All things to be considered, but not to be put up as excuses for not publishing.
Step 2 Get your Data In – to an open linkable standard format
This is the most powerful step, which consists of identifying the elements in your data (organisations, locations, things, projects, types, etc.) and giving them unique identifiers then make these identifiers web links. Fortunately this may not be as onerous as it sounds. There are many publicly visible/usable identifiers that you can use for your data – for example:
For this step to be effective you really need to be modelling your data. Your [first class] data elements, and the relationships between them. Plus possibly relationships with external entities. The output of this step will be an RDF representation of your data to Linked Data Principles. You should also identify the process or rules to get from your source data in to this new form, enabling you to repeat for later versions of your data.
Having said all that, it is not necessarily only you that will/can do step 2. It is perfectly possible for a third party, or a central organisation such as data.gov.uk, or even an enthusiast, to carry out this data modelling and transformation step with data that you have openly published.
Next you need to publish your data so that it can become part of the Web of Linked Data, which brings me, with apologies to fans of the traditional party song, to…..
Step 3 Link it all about
Going through step 2 and not making your data available, or providing useful information at the end of the links you embed in your data, would be a bit of a pointless exercise.

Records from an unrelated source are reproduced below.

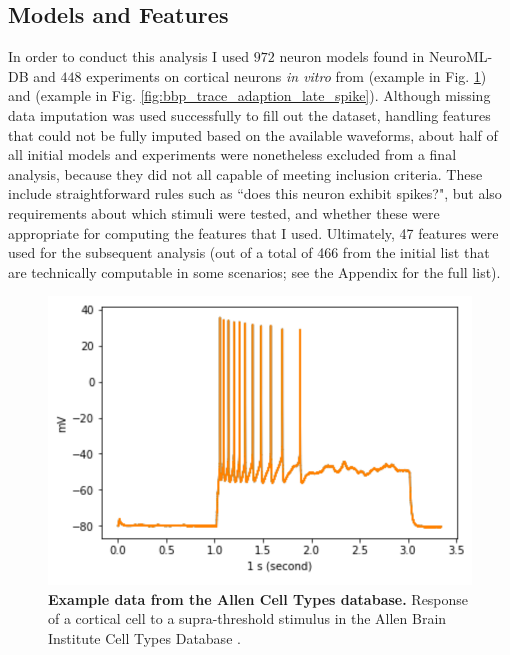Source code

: 


\subsection{Models and Features} 
In order to conduct this analysis I used $972$ neuron models found in NeuroML-DB \citep{birgiolas2016rapid} and $448$ experiments on cortical neurons \emph{in vitro} from \cite{gouwens2018systematic} (example in Fig. \ref{fig:adaptionm}) and \cite{markram2006blue} (example in Fig. \ref{fig:bbp_trace_adaption_late_spike}).
Although missing data imputation was used successfully to fill out the dataset, handling features that could not be fully imputed based on the available waveforms, about half of all initial models and experiments were nonetheless excluded from a final analysis, because they did not all capable of meeting inclusion criteria.
These include straightforward rules such as ``does this neuron exhibit spikes?", but also requirements about which stimuli were tested, and whether these were appropriate for computing the features that I used. 
Ultimately, 47 features were used for the subsequent analysis (out of a total of 466 from the initial list that are technically computable in some scenarios; see the Appendix for the full list).

\begin{figure}
    \begin{center}
    \includegraphics[width=0.6\linewidth]{figures/multi_spiking_large_allen}
    \caption[Example From Allen Cell Types Database]{\textbf{Example data from the Allen Cell Types database.}
    Response of a cortical cell to a supra-threshold stimulus in the Allen Brain Institute Cell Types Database \citep{gouwens2018systematic}.}
    \label{fig:adaptionm}
    \end{center}
\end{figure}    


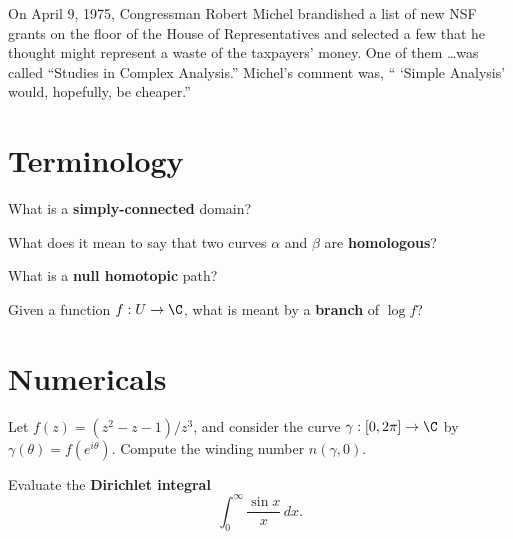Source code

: \documentclass{homework}
\author{Jim Fowler}
\begin{document}
\maketitle

\begin{inspiration}
  On April 9, 1975, Congressman Robert Michel brandished a list of new
  NSF grants on the floor of the House of Representatives and selected
  a few that he thought might represent a waste of the taxpayers'
  money. One of them \ldots was called ``Studies in Complex
  Analysis.'' Michel's comment was, `` `Simple Analysis' would,
  hopefully, be cheaper.''
\end{inspiration}

\section{Terminology}

\begin{problem}
  What is a \textbf{simply-connected} domain?
\end{problem}

\begin{problem}
  What does it mean to say that two curves $\alpha$ and $\beta$ are
  \textbf{homologous}?
\end{problem}

\begin{problem}
  What is a \textbf{null homotopic} path?
\end{problem}

\begin{problem}
  Given a function $f : U \to \C$, what is meant by a \textbf{branch} of $\log f$?
\end{problem}

\section{Numericals}

\begin{problem}
  Let $f(z) = (z^2-z-1)/z^3$, and consider the curve
  $\gamma : [0,2\pi] \to \C$ by $\gamma(\theta) = f(e^{i\theta})$.
  Compute the winding number $n(\gamma,0)$.
\end{problem}

\begin{problem}
  Evaluate the \textbf{Dirichlet integral}
  \[
    \int_0^\infty \frac{\sin x}{x} \, dx.
  \]
\end{problem}
\end{document}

How to publish this data is the next question, to which there are at least three equally valid answers.
- Using an encoding technique called RDFa, you can embed the RDF data within the html coding of a web page so that software can obtain a more structured representation from a web page than a human, viewing it in a browser would.
- You could just publish the RDF in rdf files on your web server. A good example of this is the way the BBC publish the RDF for many of their pages, such as for their Wild Life. The Lion Web page – the RDF for Lion (dependant on your browser, you may need to use it’s view page source option to see the actual RDF encoded in XML)
- You could store the individual RDF statement (triples) in a triple store, or SPARQL end-point. This not only publishes the RDF, but also enables the data and relationships within the data to be queried. This is how data.gov.uk publishes RDF, from Talis Platform Stores. This interface might look a bit cryptic – the results, formatted in XML in the top box, from running the SPARQL query shown in the bottom box – but this is a developers interface demonstrating the code and results an application might use, so you wouldn’t expect much different.
I’ve decided to go through these steps, can you remind me again why? - So that your data can be linked with other data to add value to the experience of consumers of your data and services, as well as others using your data to add value elsewhere. A good example of this in action being the BIS Research Funding Explorer.